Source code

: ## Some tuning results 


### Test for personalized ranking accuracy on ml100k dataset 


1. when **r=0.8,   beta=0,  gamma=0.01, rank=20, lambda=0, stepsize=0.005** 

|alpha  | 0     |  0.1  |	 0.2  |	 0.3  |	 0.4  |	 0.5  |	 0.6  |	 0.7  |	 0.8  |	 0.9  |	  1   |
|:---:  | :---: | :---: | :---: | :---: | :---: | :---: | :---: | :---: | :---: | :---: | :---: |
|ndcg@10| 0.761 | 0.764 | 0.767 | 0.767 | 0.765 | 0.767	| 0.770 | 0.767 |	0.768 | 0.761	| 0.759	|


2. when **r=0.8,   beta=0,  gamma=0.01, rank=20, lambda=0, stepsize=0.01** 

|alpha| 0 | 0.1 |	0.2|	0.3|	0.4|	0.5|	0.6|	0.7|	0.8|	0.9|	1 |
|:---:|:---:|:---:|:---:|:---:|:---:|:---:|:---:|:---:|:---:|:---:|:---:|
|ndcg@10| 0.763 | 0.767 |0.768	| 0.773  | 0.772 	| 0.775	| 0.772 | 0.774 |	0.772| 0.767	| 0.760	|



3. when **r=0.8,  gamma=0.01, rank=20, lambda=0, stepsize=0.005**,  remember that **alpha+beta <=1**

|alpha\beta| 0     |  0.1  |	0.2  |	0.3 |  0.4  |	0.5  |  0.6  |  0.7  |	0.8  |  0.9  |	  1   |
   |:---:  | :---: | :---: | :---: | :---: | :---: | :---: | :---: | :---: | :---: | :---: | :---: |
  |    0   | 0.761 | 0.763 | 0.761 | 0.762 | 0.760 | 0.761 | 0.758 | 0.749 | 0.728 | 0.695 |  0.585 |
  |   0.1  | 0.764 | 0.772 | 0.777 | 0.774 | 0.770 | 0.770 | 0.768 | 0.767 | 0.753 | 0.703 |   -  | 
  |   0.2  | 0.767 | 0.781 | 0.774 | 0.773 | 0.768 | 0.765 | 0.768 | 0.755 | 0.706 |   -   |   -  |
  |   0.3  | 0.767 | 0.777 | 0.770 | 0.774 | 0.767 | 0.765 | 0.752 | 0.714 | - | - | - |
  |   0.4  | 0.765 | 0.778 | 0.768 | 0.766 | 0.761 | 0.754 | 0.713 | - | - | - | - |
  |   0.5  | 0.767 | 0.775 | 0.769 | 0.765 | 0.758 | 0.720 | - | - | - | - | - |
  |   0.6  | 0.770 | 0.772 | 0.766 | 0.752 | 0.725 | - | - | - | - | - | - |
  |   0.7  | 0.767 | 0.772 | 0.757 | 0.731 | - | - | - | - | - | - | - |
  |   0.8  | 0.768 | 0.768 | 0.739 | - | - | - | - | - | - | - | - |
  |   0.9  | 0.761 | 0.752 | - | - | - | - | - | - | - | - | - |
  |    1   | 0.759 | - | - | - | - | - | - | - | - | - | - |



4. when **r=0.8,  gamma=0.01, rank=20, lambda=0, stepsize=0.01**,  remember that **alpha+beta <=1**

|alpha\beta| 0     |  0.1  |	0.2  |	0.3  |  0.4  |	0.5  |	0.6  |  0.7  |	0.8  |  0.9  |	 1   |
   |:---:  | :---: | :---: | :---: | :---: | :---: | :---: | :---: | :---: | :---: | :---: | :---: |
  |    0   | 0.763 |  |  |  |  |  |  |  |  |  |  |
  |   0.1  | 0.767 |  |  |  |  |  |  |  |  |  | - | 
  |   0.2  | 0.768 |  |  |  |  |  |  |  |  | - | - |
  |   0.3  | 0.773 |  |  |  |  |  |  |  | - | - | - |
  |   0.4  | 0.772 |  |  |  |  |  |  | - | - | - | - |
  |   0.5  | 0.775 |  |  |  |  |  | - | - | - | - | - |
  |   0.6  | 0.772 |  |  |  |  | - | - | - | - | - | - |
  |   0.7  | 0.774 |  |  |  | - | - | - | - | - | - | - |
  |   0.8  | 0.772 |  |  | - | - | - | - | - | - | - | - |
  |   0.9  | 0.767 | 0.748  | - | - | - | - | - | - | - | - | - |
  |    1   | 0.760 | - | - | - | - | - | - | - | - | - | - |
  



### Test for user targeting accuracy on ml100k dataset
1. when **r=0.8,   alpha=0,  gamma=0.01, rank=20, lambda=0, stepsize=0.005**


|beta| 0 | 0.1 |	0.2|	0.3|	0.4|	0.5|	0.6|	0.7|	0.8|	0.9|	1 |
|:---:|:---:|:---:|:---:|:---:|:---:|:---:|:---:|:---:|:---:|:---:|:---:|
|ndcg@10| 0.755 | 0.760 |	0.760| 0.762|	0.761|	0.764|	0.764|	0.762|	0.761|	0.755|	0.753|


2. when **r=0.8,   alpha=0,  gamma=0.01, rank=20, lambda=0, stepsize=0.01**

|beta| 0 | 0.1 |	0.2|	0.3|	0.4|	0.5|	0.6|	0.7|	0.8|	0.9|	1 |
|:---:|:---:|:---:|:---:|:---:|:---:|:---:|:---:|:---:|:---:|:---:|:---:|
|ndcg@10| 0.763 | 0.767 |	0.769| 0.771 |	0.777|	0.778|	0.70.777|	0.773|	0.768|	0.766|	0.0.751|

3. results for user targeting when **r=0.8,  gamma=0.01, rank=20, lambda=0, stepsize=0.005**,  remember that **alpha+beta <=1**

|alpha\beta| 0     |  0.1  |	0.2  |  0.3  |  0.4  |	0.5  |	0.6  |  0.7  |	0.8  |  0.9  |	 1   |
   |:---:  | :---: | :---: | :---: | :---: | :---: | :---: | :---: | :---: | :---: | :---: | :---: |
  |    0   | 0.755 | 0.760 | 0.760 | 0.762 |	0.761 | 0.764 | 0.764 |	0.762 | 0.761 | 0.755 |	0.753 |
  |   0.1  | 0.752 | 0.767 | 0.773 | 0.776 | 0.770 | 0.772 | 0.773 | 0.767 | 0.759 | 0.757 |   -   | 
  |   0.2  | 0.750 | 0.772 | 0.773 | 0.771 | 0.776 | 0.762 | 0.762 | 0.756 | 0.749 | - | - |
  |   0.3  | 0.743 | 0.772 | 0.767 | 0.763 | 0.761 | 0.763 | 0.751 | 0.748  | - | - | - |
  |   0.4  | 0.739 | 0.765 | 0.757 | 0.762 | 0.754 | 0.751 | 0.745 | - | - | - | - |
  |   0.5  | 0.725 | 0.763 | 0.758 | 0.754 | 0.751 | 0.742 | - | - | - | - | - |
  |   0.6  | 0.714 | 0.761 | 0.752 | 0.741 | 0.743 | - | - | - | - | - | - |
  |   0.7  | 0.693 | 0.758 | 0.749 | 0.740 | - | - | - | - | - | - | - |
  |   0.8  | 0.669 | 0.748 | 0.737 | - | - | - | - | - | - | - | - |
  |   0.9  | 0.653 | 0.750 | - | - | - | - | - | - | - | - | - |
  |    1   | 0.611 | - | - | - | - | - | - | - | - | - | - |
_____
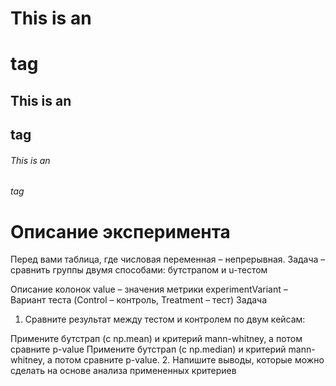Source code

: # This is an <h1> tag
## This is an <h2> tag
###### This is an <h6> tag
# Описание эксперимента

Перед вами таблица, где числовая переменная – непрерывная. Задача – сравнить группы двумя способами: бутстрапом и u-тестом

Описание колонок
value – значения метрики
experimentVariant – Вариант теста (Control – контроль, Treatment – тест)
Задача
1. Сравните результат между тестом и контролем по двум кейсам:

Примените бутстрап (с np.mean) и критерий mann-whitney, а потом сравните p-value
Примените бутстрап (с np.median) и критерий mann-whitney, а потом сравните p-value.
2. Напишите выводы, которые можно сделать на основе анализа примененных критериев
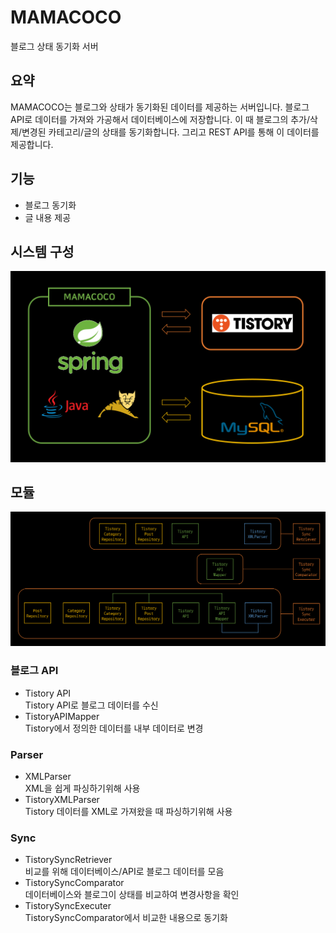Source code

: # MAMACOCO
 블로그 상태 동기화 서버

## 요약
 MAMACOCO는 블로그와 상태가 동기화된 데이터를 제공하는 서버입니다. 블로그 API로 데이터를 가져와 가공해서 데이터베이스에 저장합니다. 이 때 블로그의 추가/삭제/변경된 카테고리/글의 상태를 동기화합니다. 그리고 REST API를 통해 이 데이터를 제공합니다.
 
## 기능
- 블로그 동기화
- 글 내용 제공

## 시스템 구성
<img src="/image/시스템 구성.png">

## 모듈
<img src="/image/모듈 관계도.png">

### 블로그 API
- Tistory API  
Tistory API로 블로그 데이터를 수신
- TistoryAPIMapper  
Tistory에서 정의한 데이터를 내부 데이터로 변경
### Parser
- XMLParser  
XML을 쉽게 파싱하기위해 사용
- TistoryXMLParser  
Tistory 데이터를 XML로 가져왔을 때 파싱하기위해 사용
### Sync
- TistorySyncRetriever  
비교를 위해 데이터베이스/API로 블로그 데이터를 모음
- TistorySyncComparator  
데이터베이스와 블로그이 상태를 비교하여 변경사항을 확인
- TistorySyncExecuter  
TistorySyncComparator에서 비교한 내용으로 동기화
_____
### [Work task]
If a line in the data above holds the word "results", count it; give only the total.

### [Expected answer]
2